Sunday, February 28, 2016

Intuition


Four years ago I found out I was pregnant. My fourth child. I knew before I had even missed a period. I was excited. I was the healthiest I had ever been in my life.  I was running and doing yoga four to five times a week.  I felt amazing. I decided to have a home birth.  Two of my three previous births were done completely natural.  This one would be easy.  I found a midwife who started coming to my home to do my check ups. On her second visit she asked me how I was doing. I told her I was having anxiety.  I felt like something bad was going to happen. She asked about it.  I told her I knew it sounded crazy but I was worried I was going to have cancer during my pregnancy. Two weeks later I found the lump in my breast. 

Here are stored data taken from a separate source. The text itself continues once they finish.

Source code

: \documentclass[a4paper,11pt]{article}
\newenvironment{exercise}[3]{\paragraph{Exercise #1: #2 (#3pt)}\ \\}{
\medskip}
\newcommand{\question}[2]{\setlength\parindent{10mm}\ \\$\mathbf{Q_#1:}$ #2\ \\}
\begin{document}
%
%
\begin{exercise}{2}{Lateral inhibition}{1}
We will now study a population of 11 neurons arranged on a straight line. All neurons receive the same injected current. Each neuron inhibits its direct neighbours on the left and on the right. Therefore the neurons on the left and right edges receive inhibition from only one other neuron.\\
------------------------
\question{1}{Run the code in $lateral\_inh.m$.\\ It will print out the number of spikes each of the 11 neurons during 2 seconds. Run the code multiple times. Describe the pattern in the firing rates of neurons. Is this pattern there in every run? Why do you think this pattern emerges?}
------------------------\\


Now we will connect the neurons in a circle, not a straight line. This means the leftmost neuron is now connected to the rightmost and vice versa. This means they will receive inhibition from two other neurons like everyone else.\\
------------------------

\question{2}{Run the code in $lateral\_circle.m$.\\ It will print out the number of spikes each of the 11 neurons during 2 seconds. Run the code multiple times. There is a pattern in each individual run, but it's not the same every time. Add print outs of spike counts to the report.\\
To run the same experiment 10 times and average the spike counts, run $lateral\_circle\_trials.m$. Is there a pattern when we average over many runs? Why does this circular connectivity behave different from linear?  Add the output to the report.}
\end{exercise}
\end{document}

Intuition is a powerful thing when we listen. More often than not, it is too hard to differentiate between fear and intuition.  As I have gone through the trials the last four years have presented me with, I have learned so much about myself and fear.  I have had to learn how to accept whatever life throws at me. (Just stating for the record that I have yet to learn how to not fear being vulnerable.  That's a whole different issue.)

Three months ago, as I was waiting for the results of the PET scan that would tell me for sure if cancer was yet again trying to kill me, I went in to my doctor's office. They took my blood pressure.  210/102.  I knew the news was bad.  The anxiety was so intense that I could barely breath. Two weeks ago, I had another PET scan. I went in to get the results. They took my blood pressure.  111/59. The results were good.  The treatment is working. My body is reacting just as it should. I am winning and I can feel it.